Zone 1 content is structurally immutable — agents always get accurate sync model and forbidden path information regardless of whether teams modified the file
One open sync PR per repo per template version, automatically created and auto-closed on supersession
Weekly drift report surfaces repos that haven't merged sync PRs, with escalating alerts
Kyverno enforces the forbidden paths at the cluster level, independent of the file content
The same sync engine works across GitHub, GitLab, Bitbucket, and Azure DevOps — you write the merge logic once

FAQ¶

Do I need all four git providers, or can I start with just GitHub?

Start with whatever providers you actually use today. The provider abstraction makes it easy to add new ones later — you implement three methods and the rest of the engine is unchanged. Most orgs have one primary provider and one legacy one. Start with the primary, validate the pattern, then add the second.

What if a team wants to override a Zone 1 section for a legitimate reason?

Zone 1 overrides should go through a PR to platform-standards itself, not to the repo's AGENTS.md. If a team's repo has genuinely different sync semantics — say, it doesn't use ArgoCD — that's a Zone 1 template variant, not a per-repo exception. Add a non-argocd-repo.md template and let that repo use it. The principle: exceptions should be explicit and versioned, not silent edits.
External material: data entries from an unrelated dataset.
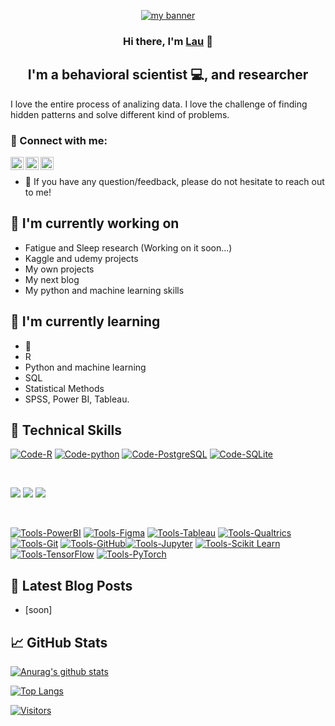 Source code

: <p align="center">
  <a href="https://www.yushi.dev/" target="_blank" rel="noreferrer"><img src="https://user-images.githubusercontent.com/75753187/123350185-74ce0900-d528-11eb-848d-d92955dbb944.png" alt="my banner"></a>
</p>

<h3 align="center">
Hi there, I'm <a href="https://www.yushi.dev/" target="_blank" rel="noreferrer">Lau</a> 👋
</h3>

<h2 align="center">
I'm a behavioral scientist 💻, and researcher 
</h2> 

I love the entire process of analizing data. I love the challenge of finding hidden patterns and solve different kind of problems.

### 🤝 Connect with me:

<a href="https://www.linkedin.com/in/gusmarlaj"><img align="left" src="https://raw.githubusercontent.com/yushi1007/yushi1007/main/images/linkedin.svg" alt="Yu Shi | LinkedIn" width="21px"/></a>
<a href="https://instagram.com/martinla.se"><img align="left" src="https://raw.githubusercontent.com/yushi1007/yushi1007/main/images/instagram.svg" alt="Yu Shi | Instagram" width="21px"/></a>
<a href="https://medium.com/@natturaminds/"><img align="left" src="https://raw.githubusercontent.com/yushi1007/yushi1007/main/images/medium.svg" alt="Yu Shi | Medium" width="21px"/></a>
</br>

- 💬 If you have any question/feedback, please do not hesitate to reach out to me!

## 🔭 I'm currently working on

- Fatigue and Sleep research (Working on it soon...)
- Kaggle and udemy projects
- My own projects
- My next blog
- My python and machine learning skills

## 🌱 I'm currently learning

- 📱 
- R
- Python and machine learning
- SQL
- Statistical Methods
- SPSS, Power BI, Tableau.

## 💼 Technical Skills

[![Code-R](https://img.shields.io/badge/Code-R-informational?style=flat&logo=r&color=61DAFB)](https://www.r-project.org/)
[![Code-python](https://img.shields.io/badge/Code-Python-informational?style=flat&logo=python&color=E34F26)](https://www.python.org/)
[![Code-PostgreSQL](https://img.shields.io/badge/Code-PostgreSQL-informational?style=flat&logo=postgresql&color=336791)](https://www.postgresql.org/)
[![Code-SQLite](https://img.shields.io/badge/Code-SQLite-informational?style=flat&logo=sqlite&color=003B57)](https://www.sqlite.org/)


</br>

![](https://img.shields.io/badge/Style-Bootstrap-informational?style=flat&logo=Bootstrap&color=7952B3)
![](https://img.shields.io/badge/Style-CSS3-informational?style=flat&logo=CSS3&color=1572B6)
![](https://img.shields.io/badge/Style-styled--components-informational?style=flat&logo=styled-components&color=DB7093)


</br>

[![Tools-PowerBI](https://img.shields.io/badge/Tools-PowerBI-informational?style=flat&logo=powerbi&color=F24E1E)](https://powerbi.microsoft.com/)
[![Tools-Figma](https://img.shields.io/badge/Tools-Figma-informational?style=flat&logo=figma&color=CB3837)](https://www.figma.com/)
[![Tools-Tableau](https://img.shields.io/badge/Tools-Tableau-informational?style=flat&logo=tableau&color=430098)](https://www.tableau.com/)
[![Tools-Qualtrics](https://img.shields.io/badge/Tools-Qualtrics-informational?style=flat&logo=qualtrics&color=00C7B7)](https://www.qualtrics.com/)
[![Tools-Git](https://img.shields.io/badge/Tools-Git-informational?style=flat&logo=git&color=F05032)](https://git-scm.com/)
[![Tools-GitHub](https://img.shields.io/badge/Tools-GitHub-informational?style=flat&logo=github&color=181717)](https://github.com/)[![Tools-Jupyter](https://img.shields.io/badge/Tools-Jupyter-informational?style=flat&logo=jupyter&color=F37626)](https://jupyter.org/)
[![Tools-Scikit Learn](https://img.shields.io/badge/Tools-Scikit_Learn-informational?style=flat&logo=scikit-learn&color=F7931E)](https://scikit-learn.org/)
[![Tools-TensorFlow](https://img.shields.io/badge/Tools-TensorFlow-informational?style=flat&logo=tensorflow&color=FF6F00)](https://www.tensorflow.org/)
[![Tools-PyTorch](https://img.shields.io/badge/Tools-PyTorch-informational?style=flat&logo=pytorch&color=EE4C2C)](https://pytorch.org/)



## 📝 Latest Blog Posts

- [soon]

## 📈 GitHub Stats 

[![Anurag's github stats](https://github-readme-stats.vercel.app/api?username=yushi1007)](https://github.com/yushi1007)

[![Top Langs](https://github-readme-stats.vercel.app/api/top-langs/?username=yushi1007&layout=compact)](https://github.com/yushi1007)

[![Visitors](https://visitor-badge.glitch.me/badge?page_id=yushi1007.yushi1007)](https://www.yushi.dev/)
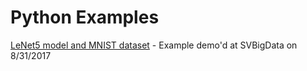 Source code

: # Python Examples

[LeNet5 model and MNIST dataset](https://github.com/dnielsen/vegnonveg/blob/master/python/Python_Example_LeNet5_MNIST.pdf) - Example demo'd at SVBigData on 8/31/2017 
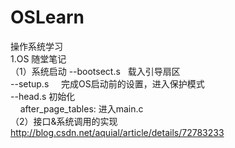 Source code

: # OSLearn
操作系统学习<br/>
1.OS&nbsp;随堂笔记<br/>
（1）系统启动
--bootsect.s  	载入引导扇区<br/>
--setup.s     	完成OS启动前的设置，进入保护模式<br/>
--head.s		初始化<br/>
&nbsp;&nbsp;&nbsp;	after_page_tables: 进入main.c<br/>
（2）接口&系统调用的实现
http://blog.csdn.net/aquial/article/details/72783233
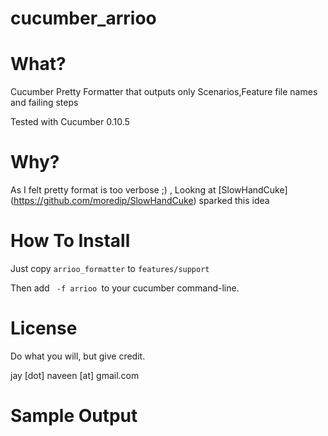 cucumber_arrioo
===============


What?
====

Cucumber Pretty Formatter that outputs  only Scenarios,Feature file names and failing steps

Tested with Cucumber 0.10.5


Why?
====
As I felt pretty format is too verbose ;) , Lookng at [SlowHandCuke] (https://github.com/moredip/SlowHandCuke) sparked this idea



How To Install
==============

Just copy <code>arrioo_formatter</code> to <code>features/support</code>

Then add <code> -f arrioo </code>to your cucumber command-line.



License
=========

Do what you will, but give credit.

jay [dot] naveen [at] gmail.com


Sample Output
=========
How do we handle repos that aren't on our standard Git provider?

The provider abstraction handles this. As long as you can implement get_file(), create_branch(), and open_pr() for a provider, it integrates. For repos that use GitHub Enterprise on-prem or a self-hosted GitLab instance, the implementation is usually identical to the cloud version with a different base URL.

What's the right scope for Zone 1? How much should be locked?

Less than you think. Zone 1 should contain only the sections that are safety-critical for agents operating in production — sync model, forbidden paths, secrets handling pattern. If you lock too much, teams will work around the system entirely. The goal is to make the dangerous things immutable, not to control everything.

Does this pattern work for CLAUDE.md and .cursorrules too?

Yes, with minor adjustments. The zone structure and sync engine are the same. The schema validator just checks for different required sections. For CLAUDE.md specifically, Zone 1 would contain the Karpathy four-rules section — that's the bit that should be consistent across every repo regardless of team preference.

The platform-standards template repo structure, agentsmd-validator schema, and drift detector are available at github.com/polarpoint-io/ai-capabilities.